### Task description
Since the entries below must stay intact, return each one exactly.

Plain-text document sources
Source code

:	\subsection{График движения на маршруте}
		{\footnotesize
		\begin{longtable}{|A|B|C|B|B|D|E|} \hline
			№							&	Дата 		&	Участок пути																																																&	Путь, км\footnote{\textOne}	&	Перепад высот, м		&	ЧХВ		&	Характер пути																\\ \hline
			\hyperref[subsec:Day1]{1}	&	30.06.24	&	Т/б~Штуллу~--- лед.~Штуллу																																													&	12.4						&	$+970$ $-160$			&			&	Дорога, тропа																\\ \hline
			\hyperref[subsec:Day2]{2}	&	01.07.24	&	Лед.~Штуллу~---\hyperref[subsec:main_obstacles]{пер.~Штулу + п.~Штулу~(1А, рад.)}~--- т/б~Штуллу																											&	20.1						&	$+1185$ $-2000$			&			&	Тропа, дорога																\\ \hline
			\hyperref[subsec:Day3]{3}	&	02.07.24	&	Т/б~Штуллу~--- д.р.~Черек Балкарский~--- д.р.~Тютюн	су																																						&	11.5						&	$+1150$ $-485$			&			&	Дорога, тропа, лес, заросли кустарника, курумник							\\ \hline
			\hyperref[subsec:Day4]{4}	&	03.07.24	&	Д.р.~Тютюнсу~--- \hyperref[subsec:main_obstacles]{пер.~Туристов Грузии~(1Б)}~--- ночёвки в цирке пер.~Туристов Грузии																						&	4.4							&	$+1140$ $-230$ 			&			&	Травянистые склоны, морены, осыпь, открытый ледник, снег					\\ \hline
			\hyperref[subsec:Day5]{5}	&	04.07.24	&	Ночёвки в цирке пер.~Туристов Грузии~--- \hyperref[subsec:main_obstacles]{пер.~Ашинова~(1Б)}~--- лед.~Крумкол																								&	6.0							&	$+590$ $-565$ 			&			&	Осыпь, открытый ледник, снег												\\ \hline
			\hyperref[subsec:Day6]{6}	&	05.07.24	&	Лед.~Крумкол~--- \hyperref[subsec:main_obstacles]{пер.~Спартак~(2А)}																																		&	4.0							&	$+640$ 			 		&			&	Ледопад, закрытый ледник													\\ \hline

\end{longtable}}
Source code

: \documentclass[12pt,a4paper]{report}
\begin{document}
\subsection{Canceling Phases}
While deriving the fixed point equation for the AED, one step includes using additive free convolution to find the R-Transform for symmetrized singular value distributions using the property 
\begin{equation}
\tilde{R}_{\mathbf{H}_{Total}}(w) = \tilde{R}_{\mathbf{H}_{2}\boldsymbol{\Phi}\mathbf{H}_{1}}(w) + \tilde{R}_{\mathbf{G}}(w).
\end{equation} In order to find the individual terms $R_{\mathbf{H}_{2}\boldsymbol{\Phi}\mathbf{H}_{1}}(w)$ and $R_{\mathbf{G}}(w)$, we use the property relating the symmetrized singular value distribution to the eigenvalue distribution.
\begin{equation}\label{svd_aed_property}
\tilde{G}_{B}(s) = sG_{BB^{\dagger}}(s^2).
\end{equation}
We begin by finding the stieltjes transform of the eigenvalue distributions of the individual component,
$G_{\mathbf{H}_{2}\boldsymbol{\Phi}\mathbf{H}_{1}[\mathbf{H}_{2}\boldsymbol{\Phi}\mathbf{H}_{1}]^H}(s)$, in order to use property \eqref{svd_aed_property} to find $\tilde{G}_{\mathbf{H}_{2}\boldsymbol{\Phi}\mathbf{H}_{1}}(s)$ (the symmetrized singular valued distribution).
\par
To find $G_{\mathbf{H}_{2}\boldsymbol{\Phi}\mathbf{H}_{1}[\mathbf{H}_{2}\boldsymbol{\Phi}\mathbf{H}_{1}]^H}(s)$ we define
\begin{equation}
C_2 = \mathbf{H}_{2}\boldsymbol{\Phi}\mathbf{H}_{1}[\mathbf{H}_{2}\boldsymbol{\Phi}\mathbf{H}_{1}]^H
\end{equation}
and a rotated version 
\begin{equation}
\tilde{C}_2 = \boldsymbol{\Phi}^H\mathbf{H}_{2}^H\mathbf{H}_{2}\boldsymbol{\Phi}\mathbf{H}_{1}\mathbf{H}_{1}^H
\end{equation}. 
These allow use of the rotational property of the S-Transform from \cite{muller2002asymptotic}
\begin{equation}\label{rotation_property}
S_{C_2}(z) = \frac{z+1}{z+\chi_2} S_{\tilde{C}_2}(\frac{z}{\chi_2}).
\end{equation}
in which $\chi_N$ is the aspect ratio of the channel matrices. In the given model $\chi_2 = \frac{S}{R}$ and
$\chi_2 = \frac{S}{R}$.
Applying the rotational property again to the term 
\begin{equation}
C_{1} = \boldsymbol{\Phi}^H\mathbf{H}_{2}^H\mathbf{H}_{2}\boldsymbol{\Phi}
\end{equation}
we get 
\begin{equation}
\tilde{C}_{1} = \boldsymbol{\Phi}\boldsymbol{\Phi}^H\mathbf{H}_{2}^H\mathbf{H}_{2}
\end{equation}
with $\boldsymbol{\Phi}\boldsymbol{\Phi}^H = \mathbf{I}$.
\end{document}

### Written response
Source code

:	\subsection{График движения на маршруте}
		{\footnotesize
		\begin{longtable}{|A|B|C|B|B|D|E|} \hline
			№							&	Дата 		&	Участок пути																																																&	Путь, км\footnote{\textOne}	&	Перепад высот, м		&	ЧХВ		&	Характер пути																\\ \hline
			\hyperref[subsec:Day1]{1}	&	30.06.24	&	Т/б~Штуллу~--- лед.~Штуллу																																													&	12.4						&	$+970$ $-160$			&			&	Дорога, тропа																\\ \hline
			\hyperref[subsec:Day2]{2}	&	01.07.24	&	Лед.~Штуллу~---\hyperref[subsec:main_obstacles]{пер.~Штулу + п.~Штулу~(1А, рад.)}~--- т/б~Штуллу																											&	20.1						&	$+1185$ $-2000$			&			&	Тропа, дорога																\\ \hline
			\hyperref[subsec:Day3]{3}	&	02.07.24	&	Т/б~Штуллу~--- д.р.~Черек Балкарский~--- д.р.~Тютюн	су																																						&	11.5						&	$+1150$ $-485$			&			&	Дорога, тропа, лес, заросли кустарника, курумник							\\ \hline
			\hyperref[subsec:Day4]{4}	&	03.07.24	&	Д.р.~Тютюнсу~--- \hyperref[subsec:main_obstacles]{пер.~Туристов Грузии~(1Б)}~--- ночёвки в цирке пер.~Туристов Грузии																						&	4.4							&	$+1140$ $-230$ 			&			&	Травянистые склоны, морены, осыпь, открытый ледник, снег					\\ \hline
			\hyperref[subsec:Day5]{5}	&	04.07.24	&	Ночёвки в цирке пер.~Туристов Грузии~--- \hyperref[subsec:main_obstacles]{пер.~Ашинова~(1Б)}~--- лед.~Крумкол																								&	6.0							&	$+590$ $-565$ 			&			&	Осыпь, открытый ледник, снег												\\ \hline
			\hyperref[subsec:Day6]{6}	&	05.07.24	&	Лед.~Крумкол~--- \hyperref[subsec:main_obstacles]{пер.~Спартак~(2А)}																																		&	4.0							&	$+640$ 			 		&			&	Ледопад, закрытый ледник													\\ \hline

\end{longtable}}
Source code

: \documentclass[12pt,a4paper]{report}
\begin{document}
\subsection{Canceling Phases}
While deriving the fixed point equation for the AED, one step includes using additive free convolution to find the R-Transform for symmetrized singular value distributions using the property 
\begin{equation}
\tilde{R}_{\mathbf{H}_{Total}}(w) = \tilde{R}_{\mathbf{H}_{2}\boldsymbol{\Phi}\mathbf{H}_{1}}(w) + \tilde{R}_{\mathbf{G}}(w).
\end{equation} In order to find the individual terms $R_{\mathbf{H}_{2}\boldsymbol{\Phi}\mathbf{H}_{1}}(w)$ and $R_{\mathbf{G}}(w)$, we use the property relating the symmetrized singular value distribution to the eigenvalue distribution.
\begin{equation}\label{svd_aed_property}
\tilde{G}_{B}(s) = sG_{BB^{\dagger}}(s^2).
\end{equation}
We begin by finding the stieltjes transform of the eigenvalue distributions of the individual component,
$G_{\mathbf{H}_{2}\boldsymbol{\Phi}\mathbf{H}_{1}[\mathbf{H}_{2}\boldsymbol{\Phi}\mathbf{H}_{1}]^H}(s)$, in order to use property \eqref{svd_aed_property} to find $\tilde{G}_{\mathbf{H}_{2}\boldsymbol{\Phi}\mathbf{H}_{1}}(s)$ (the symmetrized singular valued distribution).
\par
To find $G_{\mathbf{H}_{2}\boldsymbol{\Phi}\mathbf{H}_{1}[\mathbf{H}_{2}\boldsymbol{\Phi}\mathbf{H}_{1}]^H}(s)$ we define
\begin{equation}
C_2 = \mathbf{H}_{2}\boldsymbol{\Phi}\mathbf{H}_{1}[\mathbf{H}_{2}\boldsymbol{\Phi}\mathbf{H}_{1}]^H
\end{equation}
and a rotated version 
\begin{equation}
\tilde{C}_2 = \boldsymbol{\Phi}^H\mathbf{H}_{2}^H\mathbf{H}_{2}\boldsymbol{\Phi}\mathbf{H}_{1}\mathbf{H}_{1}^H
\end{equation}. 
These allow use of the rotational property of the S-Transform from \cite{muller2002asymptotic}
\begin{equation}\label{rotation_property}
S_{C_2}(z) = \frac{z+1}{z+\chi_2} S_{\tilde{C}_2}(\frac{z}{\chi_2}).
\end{equation}
in which $\chi_N$ is the aspect ratio of the channel matrices. In the given model $\chi_2 = \frac{S}{R}$ and
$\chi_2 = \frac{S}{R}$.
Applying the rotational property again to the term 
\begin{equation}
C_{1} = \boldsymbol{\Phi}^H\mathbf{H}_{2}^H\mathbf{H}_{2}\boldsymbol{\Phi}
\end{equation}
we get 
\begin{equation}
\tilde{C}_{1} = \boldsymbol{\Phi}\boldsymbol{\Phi}^H\mathbf{H}_{2}^H\mathbf{H}_{2}
\end{equation}
with $\boldsymbol{\Phi}\boldsymbol{\Phi}^H = \mathbf{I}$.
\end{document}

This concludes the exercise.